7. Bei der Strafzumessung ist gemäß § 19 VStG Grundlage für die Bemessung der Strafe stets das Ausmaß der mit der Tat verbundenen Schädigung oder Gefährdung derjenigen Interessen, deren Schutz die Strafdrohung dient, sowie der Umstand, inwieweit die Tat sonst nachteilige Folgen nach sich gezogen hat. Überdies sind die nach dem Zweck der Strafdrohung in Betracht kommenden Erschwerungs- und Milderungsgründe, soweit sie nicht schon die Strafdrohung bestimmen, gegeneinander abzuwägen. Auf das Ausmaß des Verschuldens ist Bedacht zu nehmen. Unter Berücksichtigung der Eigenart des Verwaltungsstrafrechtes sind die Bestimmungen der § 32 bis § 35 StGB (Strafgesetzbuch) sinngemäß anzuwenden.

7.1. Konkret ist zur Strafzumessung auszuführen, daß die von der Erstbehörde verhängte Strafe durchaus angemessen ist. Grundsätzlich ist der Unwertgehalt dieser Übertretungen als nicht bloß geringfügig zu erachten gewesen. Es liegt im öffentlichen Interesse, insbesondere im Interesse der Pflege der Verkehrssicherheit, daß ein Fahrzeuglenker, welcher straßenverkehrsrechtlichen Vorschriften zuwiderhandelt, einer entsprechenden Bestrafung zugeführt werden kann. Angesichts des bis zu 30.000 S reichenden Strafrahmens kann selbst beim zuzuerkennenden Milderungsgrund der Unbescholtenheit und der fiktiven Annahme eines bloß durchschnittlichen Einkommens in der Ausschöpfung des Strafrahmens im Ausmaß von weniger als 10 % keine Überschreitung des Ermessensspielraumes durch die Erstbehörde erblickt werden. Rechtsmittelbelehrung:

Gegen diesen Bescheid ist kein ordentliches Rechtsmittel zulässig.

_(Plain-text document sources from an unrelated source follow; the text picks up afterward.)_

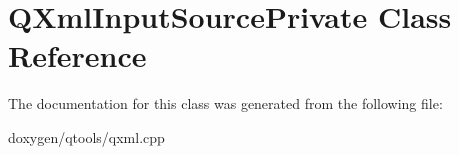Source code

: \hypertarget{class_q_xml_input_source_private}{}\section{Q\+Xml\+Input\+Source\+Private Class Reference}
\label{class_q_xml_input_source_private}


The documentation for this class was generated from the following file\+:\begin{DoxyCompactItemize}
\item 
doxygen/qtools/qxml.\+cpp\end{DoxyCompactItemize}
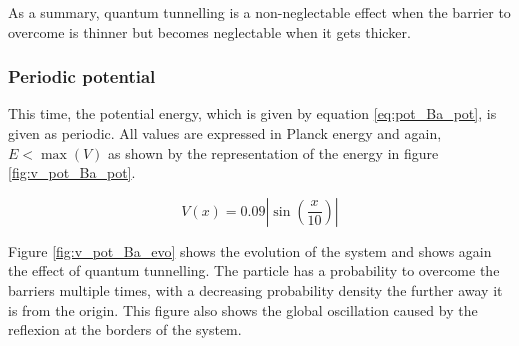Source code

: \documentclass[a4paper,12pt,twoside]{article}
\newcommand{\bracket}[1]{\left(#1\right)}
\newcommand{\abs}[1]{\left|#1\right|}
\begin{document}

        As a summary, quantum tunnelling is a non-neglectable effect when the barrier to overcome is thinner but becomes neglectable when it gets thicker.

      \subsubsection{Periodic potential}
      This time, the potential energy, which is given by equation \eqref{eq:pot_Ba_pot}, is given as periodic.
      All values are expressed in Planck energy and again, $E<\max\bracket{V}$ as shown by the representation of the energy in figure \ref{fig:v_pot_Ba_pot}.

      \begin{equation}
        V(x) = 0.09\abs{\sin\bracket{\frac{x}{10}}}
        \label{eq:pot_Ba_pot}
      \end{equation}

      Figure \ref{fig:v_pot_Ba_evo} shows the evolution of the system and shows again the effect of quantum tunnelling.
      The particle has a probability to overcome the barriers multiple times, with a decreasing probability density the further away it is from the origin.
      This figure also shows the global oscillation caused by the reflexion at the borders of the system.
\end{document}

H i n w e i s:

Gegen diesen Bescheid kann innerhalb von sechs Wochen ab der Zustellung eine Beschwerde beim Verfassungsgerichtshof oder beim Verwaltungsgerichtshof erhoben werden; diese muß - von den gesetzlichen Ausnahmen abgesehen - jeweils von einem Rechtsanwalt unterschrieben sein.